- [Provided information]:
^^^^^^^^

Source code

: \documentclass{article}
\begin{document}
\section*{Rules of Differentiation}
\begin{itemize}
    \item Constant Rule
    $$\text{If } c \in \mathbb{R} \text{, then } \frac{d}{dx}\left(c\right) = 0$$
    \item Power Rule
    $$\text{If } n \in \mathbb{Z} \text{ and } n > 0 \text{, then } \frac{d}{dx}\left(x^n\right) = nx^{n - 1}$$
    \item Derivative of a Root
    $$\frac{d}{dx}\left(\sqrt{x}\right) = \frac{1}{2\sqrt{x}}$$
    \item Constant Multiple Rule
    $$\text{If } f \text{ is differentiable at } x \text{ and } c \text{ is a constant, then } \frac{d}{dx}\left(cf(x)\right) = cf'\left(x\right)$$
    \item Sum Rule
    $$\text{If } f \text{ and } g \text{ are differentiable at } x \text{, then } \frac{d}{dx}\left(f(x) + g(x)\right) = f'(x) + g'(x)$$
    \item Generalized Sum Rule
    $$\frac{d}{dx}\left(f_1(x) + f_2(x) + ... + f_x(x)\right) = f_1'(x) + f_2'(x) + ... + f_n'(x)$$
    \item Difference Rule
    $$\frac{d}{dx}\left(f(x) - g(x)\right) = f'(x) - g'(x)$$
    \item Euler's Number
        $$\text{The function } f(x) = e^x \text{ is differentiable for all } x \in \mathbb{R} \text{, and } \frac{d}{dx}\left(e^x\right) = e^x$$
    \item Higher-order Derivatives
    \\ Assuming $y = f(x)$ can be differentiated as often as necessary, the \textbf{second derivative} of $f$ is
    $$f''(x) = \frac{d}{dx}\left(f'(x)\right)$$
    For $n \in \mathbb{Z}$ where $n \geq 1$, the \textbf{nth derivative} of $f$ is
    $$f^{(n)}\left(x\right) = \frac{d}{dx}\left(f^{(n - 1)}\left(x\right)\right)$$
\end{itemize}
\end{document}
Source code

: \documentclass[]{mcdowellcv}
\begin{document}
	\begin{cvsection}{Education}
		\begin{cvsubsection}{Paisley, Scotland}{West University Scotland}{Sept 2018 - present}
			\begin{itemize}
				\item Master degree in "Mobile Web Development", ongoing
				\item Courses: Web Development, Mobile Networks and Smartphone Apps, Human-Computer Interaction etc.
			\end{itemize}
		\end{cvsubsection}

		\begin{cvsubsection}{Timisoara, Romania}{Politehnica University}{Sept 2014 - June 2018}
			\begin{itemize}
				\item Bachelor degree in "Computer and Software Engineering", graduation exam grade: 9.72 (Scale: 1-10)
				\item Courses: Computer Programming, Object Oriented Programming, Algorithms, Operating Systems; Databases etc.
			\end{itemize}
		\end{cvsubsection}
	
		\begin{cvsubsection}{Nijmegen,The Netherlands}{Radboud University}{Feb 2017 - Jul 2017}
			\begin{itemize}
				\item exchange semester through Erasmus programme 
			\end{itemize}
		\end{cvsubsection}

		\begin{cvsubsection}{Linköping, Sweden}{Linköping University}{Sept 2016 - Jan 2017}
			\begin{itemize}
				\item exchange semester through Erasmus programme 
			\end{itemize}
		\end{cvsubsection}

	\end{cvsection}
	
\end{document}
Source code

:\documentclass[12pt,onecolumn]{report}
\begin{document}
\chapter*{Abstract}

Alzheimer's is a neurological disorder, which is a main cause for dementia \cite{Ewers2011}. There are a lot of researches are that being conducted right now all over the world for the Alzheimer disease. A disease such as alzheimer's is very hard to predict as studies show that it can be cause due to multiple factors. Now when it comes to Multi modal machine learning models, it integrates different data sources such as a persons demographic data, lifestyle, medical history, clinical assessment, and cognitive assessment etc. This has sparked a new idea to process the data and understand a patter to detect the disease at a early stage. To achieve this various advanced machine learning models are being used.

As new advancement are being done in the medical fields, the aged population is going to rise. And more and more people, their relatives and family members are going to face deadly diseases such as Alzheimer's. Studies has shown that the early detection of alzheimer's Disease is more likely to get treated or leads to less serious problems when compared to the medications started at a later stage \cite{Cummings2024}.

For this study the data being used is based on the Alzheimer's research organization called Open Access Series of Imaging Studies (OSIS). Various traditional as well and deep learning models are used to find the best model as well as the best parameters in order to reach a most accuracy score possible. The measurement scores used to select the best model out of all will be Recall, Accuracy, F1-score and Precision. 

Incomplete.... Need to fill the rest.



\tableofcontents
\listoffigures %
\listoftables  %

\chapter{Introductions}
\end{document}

^^^^^^^^

- [Problem requirements]: Copy out each entry once more, character for character.

- [Output of the task]:
Source code

: \documentclass{article}
\begin{document}
\section*{Rules of Differentiation}
\begin{itemize}
    \item Constant Rule
    $$\text{If } c \in \mathbb{R} \text{, then } \frac{d}{dx}\left(c\right) = 0$$
    \item Power Rule
    $$\text{If } n \in \mathbb{Z} \text{ and } n > 0 \text{, then } \frac{d}{dx}\left(x^n\right) = nx^{n - 1}$$
    \item Derivative of a Root
    $$\frac{d}{dx}\left(\sqrt{x}\right) = \frac{1}{2\sqrt{x}}$$
    \item Constant Multiple Rule
    $$\text{If } f \text{ is differentiable at } x \text{ and } c \text{ is a constant, then } \frac{d}{dx}\left(cf(x)\right) = cf'\left(x\right)$$
    \item Sum Rule
    $$\text{If } f \text{ and } g \text{ are differentiable at } x \text{, then } \frac{d}{dx}\left(f(x) + g(x)\right) = f'(x) + g'(x)$$
    \item Generalized Sum Rule
    $$\frac{d}{dx}\left(f_1(x) + f_2(x) + ... + f_x(x)\right) = f_1'(x) + f_2'(x) + ... + f_n'(x)$$
    \item Difference Rule
    $$\frac{d}{dx}\left(f(x) - g(x)\right) = f'(x) - g'(x)$$
    \item Euler's Number
        $$\text{The function } f(x) = e^x \text{ is differentiable for all } x \in \mathbb{R} \text{, and } \frac{d}{dx}\left(e^x\right) = e^x$$
    \item Higher-order Derivatives
    \\ Assuming $y = f(x)$ can be differentiated as often as necessary, the \textbf{second derivative} of $f$ is
    $$f''(x) = \frac{d}{dx}\left(f'(x)\right)$$
    For $n \in \mathbb{Z}$ where $n \geq 1$, the \textbf{nth derivative} of $f$ is
    $$f^{(n)}\left(x\right) = \frac{d}{dx}\left(f^{(n - 1)}\left(x\right)\right)$$
\end{itemize}
\end{document}
Source code

: \documentclass[]{mcdowellcv}
\begin{document}
	\begin{cvsection}{Education}
		\begin{cvsubsection}{Paisley, Scotland}{West University Scotland}{Sept 2018 - present}
			\begin{itemize}
				\item Master degree in "Mobile Web Development", ongoing
				\item Courses: Web Development, Mobile Networks and Smartphone Apps, Human-Computer Interaction etc.
			\end{itemize}
		\end{cvsubsection}

		\begin{cvsubsection}{Timisoara, Romania}{Politehnica University}{Sept 2014 - June 2018}
			\begin{itemize}
				\item Bachelor degree in "Computer and Software Engineering", graduation exam grade: 9.72 (Scale: 1-10)
				\item Courses: Computer Programming, Object Oriented Programming, Algorithms, Operating Systems; Databases etc.
			\end{itemize}
		\end{cvsubsection}
	
		\begin{cvsubsection}{Nijmegen,The Netherlands}{Radboud University}{Feb 2017 - Jul 2017}
			\begin{itemize}
				\item exchange semester through Erasmus programme 
			\end{itemize}
		\end{cvsubsection}

		\begin{cvsubsection}{Linköping, Sweden}{Linköping University}{Sept 2016 - Jan 2017}
			\begin{itemize}
				\item exchange semester through Erasmus programme 
			\end{itemize}
		\end{cvsubsection}

	\end{cvsection}
	
\end{document}
Source code

:\documentclass[12pt,onecolumn]{report}
\begin{document}
\chapter*{Abstract}

Alzheimer's is a neurological disorder, which is a main cause for dementia \cite{Ewers2011}. There are a lot of researches are that being conducted right now all over the world for the Alzheimer disease. A disease such as alzheimer's is very hard to predict as studies show that it can be cause due to multiple factors. Now when it comes to Multi modal machine learning models, it integrates different data sources such as a persons demographic data, lifestyle, medical history, clinical assessment, and cognitive assessment etc. This has sparked a new idea to process the data and understand a patter to detect the disease at a early stage. To achieve this various advanced machine learning models are being used.

As new advancement are being done in the medical fields, the aged population is going to rise. And more and more people, their relatives and family members are going to face deadly diseases such as Alzheimer's. Studies has shown that the early detection of alzheimer's Disease is more likely to get treated or leads to less serious problems when compared to the medications started at a later stage \cite{Cummings2024}.

For this study the data being used is based on the Alzheimer's research organization called Open Access Series of Imaging Studies (OSIS). Various traditional as well and deep learning models are used to find the best model as well as the best parameters in order to reach a most accuracy score possible. The measurement scores used to select the best model out of all will be Recall, Accuracy, F1-score and Precision. 

Incomplete.... Need to fill the rest.



\tableofcontents
\listoffigures %
\listoftables  %

\chapter{Introductions}
\end{document}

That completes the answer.